La Constitución actual dio la educación en exclusiva a los gobiernos autonómicos, al frente de los cuales han estado partidos nacionalistas o regionalistas durante este último cuarto de siglo. Algunos de ellos se han dedicado a denigrar y crear odio hacia España. No es de extrañar, pues, que la juventud así educada presente, en muchos casos, tendencias separatistas o, cuando menos, confederales.

Como es lógico, ya envalentonados y cada vez con mayor poder, quieren -de un modo insaciable y por principio- «cada vez más» y, desde luego como premisa, que desaparezca de sus zonas la lingua franca del Estado: el español. La situación descrita ha llevado al partido en el poder a echarse en brazos de los partidos radicales autonómicos, lo que hace que la desmembración avance a un ritmo casi imparable.

Es posible que no se pueda llegar a un escrito consensuado para la nueva Constitución en cuanto a la estructura regional del Estado. Por ello, y en medio de este desorden y crispación, quizá sea prematuro llevar a cabo ese intento. Pero, si hay que esperar a que las cosas «tengan que ponerse peor para poder luego mejorar», nos podemos encontrar con un concepto de España roto y terminado, cuando en realidad una gran mayoría de la población no hubiera querido que sucediera. Hay síntomas que producen alarma, entre ellos la creencia del presidente del Gobierno y de sus seguidores de que ellos son «el pueblo» y, como tal, «soberano». Pero ni usted ni los suyos son el pueblo, señor Zapatero. El pueblo somos todos, no sólo los de una determinada región. Y las leyes que nos hemos dado están por encima de cualquier «interpretación forzada». Probablemente, y de modo inconsciente, se están deslizando por un camino creciente de descalificaciones que les ha llevado a medio permitir agresiones en la campaña del Estatuto catalán, actos violentos que recordaban mucho a los protagonizados por los «camisas pardas», principio del nacionalsocialismo.

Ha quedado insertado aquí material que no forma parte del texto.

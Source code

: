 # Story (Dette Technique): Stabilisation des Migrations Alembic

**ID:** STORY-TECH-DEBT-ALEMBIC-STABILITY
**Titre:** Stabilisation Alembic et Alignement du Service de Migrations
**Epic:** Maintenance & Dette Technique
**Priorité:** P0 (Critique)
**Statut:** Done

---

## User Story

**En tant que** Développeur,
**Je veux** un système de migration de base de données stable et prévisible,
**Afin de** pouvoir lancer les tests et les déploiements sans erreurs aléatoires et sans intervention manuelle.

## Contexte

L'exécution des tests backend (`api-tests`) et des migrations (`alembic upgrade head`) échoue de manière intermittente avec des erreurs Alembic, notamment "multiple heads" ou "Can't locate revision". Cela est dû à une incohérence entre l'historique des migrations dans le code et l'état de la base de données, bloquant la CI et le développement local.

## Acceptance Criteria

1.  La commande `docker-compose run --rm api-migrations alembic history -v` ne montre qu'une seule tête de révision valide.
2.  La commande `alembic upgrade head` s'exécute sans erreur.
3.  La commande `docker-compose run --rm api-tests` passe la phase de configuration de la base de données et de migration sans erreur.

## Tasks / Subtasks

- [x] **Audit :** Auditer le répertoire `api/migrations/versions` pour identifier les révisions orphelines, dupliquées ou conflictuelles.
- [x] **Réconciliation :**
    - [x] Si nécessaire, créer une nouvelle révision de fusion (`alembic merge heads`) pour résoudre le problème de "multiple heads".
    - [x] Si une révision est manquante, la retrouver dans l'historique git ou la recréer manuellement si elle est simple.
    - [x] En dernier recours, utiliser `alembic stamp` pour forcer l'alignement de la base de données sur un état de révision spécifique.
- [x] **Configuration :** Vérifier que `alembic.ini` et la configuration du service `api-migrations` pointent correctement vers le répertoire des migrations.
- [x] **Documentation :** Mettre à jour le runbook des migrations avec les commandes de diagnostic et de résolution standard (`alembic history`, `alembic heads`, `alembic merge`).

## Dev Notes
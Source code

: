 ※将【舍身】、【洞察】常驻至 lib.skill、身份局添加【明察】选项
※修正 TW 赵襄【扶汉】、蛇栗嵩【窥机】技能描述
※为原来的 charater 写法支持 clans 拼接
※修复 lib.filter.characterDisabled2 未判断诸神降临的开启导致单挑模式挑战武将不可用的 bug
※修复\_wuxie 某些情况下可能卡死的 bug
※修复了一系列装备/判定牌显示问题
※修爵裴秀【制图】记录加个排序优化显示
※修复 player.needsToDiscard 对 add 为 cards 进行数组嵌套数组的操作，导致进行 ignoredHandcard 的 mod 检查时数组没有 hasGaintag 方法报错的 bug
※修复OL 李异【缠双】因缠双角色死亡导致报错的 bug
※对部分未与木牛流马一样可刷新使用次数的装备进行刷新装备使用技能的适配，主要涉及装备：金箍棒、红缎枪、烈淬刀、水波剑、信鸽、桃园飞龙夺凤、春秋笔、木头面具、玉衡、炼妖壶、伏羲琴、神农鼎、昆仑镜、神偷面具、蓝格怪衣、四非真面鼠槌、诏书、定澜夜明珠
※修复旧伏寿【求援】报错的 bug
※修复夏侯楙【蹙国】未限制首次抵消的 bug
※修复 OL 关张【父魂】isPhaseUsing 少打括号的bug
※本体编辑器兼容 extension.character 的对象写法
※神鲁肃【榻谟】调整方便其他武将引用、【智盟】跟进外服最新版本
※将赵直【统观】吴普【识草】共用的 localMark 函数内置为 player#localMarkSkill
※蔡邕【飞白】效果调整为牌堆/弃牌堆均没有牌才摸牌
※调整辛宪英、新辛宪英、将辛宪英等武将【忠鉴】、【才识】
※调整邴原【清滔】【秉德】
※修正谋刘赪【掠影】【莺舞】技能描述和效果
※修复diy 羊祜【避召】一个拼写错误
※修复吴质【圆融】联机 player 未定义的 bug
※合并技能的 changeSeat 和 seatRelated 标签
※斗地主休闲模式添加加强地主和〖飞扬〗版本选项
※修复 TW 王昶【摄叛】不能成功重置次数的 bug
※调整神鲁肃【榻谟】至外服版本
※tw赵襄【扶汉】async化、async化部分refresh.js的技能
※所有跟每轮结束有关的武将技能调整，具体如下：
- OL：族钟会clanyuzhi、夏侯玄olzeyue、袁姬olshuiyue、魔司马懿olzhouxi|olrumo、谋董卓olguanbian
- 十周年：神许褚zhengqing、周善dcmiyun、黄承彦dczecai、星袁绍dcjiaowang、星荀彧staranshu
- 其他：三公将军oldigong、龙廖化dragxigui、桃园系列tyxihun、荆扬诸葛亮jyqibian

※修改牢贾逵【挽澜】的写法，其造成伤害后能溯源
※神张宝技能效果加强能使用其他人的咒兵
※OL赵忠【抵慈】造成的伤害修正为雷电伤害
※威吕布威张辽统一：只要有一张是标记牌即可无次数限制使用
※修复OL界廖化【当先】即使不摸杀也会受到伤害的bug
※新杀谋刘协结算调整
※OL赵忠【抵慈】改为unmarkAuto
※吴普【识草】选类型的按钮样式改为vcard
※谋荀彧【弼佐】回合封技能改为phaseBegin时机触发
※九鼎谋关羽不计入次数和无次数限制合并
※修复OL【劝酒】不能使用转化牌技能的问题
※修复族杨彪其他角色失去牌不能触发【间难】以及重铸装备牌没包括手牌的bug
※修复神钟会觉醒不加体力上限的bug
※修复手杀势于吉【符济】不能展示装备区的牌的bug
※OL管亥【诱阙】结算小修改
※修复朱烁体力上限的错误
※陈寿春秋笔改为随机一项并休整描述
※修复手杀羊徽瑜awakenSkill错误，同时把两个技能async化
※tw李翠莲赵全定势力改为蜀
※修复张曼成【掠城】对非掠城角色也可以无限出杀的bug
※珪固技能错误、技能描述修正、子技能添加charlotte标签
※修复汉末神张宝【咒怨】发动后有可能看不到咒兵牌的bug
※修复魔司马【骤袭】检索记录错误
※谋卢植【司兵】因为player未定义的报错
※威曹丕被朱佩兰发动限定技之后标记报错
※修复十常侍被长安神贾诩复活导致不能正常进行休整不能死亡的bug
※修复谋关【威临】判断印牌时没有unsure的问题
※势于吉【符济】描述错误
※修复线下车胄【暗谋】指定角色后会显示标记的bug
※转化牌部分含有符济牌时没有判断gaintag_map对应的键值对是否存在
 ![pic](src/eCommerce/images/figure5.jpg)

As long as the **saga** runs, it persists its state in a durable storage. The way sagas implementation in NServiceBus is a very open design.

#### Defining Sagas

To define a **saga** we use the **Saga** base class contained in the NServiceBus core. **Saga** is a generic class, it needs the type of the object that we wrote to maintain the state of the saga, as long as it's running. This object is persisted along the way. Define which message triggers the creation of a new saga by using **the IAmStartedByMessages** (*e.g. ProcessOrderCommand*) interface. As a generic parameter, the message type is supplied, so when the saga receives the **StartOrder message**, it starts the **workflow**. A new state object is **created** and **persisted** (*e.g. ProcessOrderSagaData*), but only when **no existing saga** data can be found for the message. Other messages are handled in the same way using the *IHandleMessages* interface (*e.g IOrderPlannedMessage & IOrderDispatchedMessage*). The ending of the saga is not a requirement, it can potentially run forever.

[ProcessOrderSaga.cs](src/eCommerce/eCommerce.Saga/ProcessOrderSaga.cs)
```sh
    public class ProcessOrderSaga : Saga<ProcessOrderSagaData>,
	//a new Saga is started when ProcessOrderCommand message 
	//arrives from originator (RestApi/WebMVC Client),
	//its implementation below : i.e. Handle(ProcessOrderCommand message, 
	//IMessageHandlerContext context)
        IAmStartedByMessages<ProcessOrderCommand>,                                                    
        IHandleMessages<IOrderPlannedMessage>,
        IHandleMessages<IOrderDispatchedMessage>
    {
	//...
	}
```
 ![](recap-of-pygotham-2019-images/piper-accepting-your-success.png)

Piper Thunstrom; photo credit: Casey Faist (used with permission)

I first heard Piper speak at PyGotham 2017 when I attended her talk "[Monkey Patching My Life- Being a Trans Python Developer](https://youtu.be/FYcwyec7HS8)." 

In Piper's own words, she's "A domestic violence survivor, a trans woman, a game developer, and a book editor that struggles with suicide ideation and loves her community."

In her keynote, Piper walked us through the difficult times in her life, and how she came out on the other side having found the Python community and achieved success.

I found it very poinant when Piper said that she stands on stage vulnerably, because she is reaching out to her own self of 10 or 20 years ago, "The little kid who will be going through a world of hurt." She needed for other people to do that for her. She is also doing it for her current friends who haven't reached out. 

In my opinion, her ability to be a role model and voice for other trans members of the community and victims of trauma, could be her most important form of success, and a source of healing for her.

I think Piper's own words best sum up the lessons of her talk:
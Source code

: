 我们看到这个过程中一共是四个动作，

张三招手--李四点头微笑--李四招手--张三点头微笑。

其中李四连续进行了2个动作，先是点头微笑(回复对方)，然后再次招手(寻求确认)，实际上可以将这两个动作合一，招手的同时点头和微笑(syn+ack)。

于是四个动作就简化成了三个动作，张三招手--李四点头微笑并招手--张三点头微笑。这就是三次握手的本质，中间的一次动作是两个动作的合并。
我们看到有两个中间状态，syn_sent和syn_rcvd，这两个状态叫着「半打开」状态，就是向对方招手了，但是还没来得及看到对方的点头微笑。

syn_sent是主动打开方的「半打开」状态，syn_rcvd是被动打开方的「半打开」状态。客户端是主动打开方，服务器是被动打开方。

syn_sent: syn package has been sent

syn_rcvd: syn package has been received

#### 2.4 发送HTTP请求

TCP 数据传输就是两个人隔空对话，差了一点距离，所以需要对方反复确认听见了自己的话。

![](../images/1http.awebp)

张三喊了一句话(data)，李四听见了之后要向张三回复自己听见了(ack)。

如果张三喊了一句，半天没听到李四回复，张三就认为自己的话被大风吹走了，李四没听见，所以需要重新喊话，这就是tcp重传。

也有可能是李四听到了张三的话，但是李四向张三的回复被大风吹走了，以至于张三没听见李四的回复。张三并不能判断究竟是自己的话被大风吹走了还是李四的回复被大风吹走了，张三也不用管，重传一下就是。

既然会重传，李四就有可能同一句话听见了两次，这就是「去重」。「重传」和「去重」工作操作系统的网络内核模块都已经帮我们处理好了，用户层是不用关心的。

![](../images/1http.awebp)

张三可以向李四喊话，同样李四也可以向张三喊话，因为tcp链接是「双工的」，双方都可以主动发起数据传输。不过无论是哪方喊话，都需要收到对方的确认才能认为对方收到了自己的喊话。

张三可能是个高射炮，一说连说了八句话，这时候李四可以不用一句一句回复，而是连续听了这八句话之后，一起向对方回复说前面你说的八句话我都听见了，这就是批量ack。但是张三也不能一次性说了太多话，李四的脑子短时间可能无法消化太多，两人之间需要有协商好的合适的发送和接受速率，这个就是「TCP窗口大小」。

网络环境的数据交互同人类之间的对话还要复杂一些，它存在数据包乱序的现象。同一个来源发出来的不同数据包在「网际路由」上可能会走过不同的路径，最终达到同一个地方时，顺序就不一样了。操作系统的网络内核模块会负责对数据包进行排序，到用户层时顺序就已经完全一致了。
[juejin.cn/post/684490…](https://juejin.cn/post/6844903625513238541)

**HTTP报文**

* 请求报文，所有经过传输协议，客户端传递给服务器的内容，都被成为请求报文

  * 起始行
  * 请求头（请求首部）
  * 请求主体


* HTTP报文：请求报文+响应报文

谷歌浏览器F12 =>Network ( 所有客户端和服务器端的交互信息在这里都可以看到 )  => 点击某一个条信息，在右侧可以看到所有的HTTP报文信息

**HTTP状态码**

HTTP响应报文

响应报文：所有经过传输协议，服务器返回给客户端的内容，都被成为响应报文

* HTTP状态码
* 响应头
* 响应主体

Paren, por favor. Detengan todos sus juegos de acciones y reacciones. Están ustedes llevando al país a una situación muy similar a la de 1934. Los que, aunque muy jóvenes, soportamos la Guerra Civil no queremos ni pensar que tamaño disparate pudiera volver a ocurrir. De nada tiene que enorgullecerse ninguno de los que efectivamente se siente de uno de los dos bandos. Si es cierto que los desmanes empezaron en el bando que entonces (y aún hoy) se autotitulaba «progre». Luego, señores del otro bando, ustedes se desquitaron a gusto.

Entierren, por favor, todo ello si es que son capaces. Sabemos que la España de hoy no es la de entonces, y que los fantasmas de una nueva confrontación se nos aparentan, gracias a Dios, como imposibles. Eso no exime a los políticos de su responsabilidad de limar asperezas y de seguir avanzando hacia una verdadera democracia, elaborando, entre otras cosas, una nueva Constitución.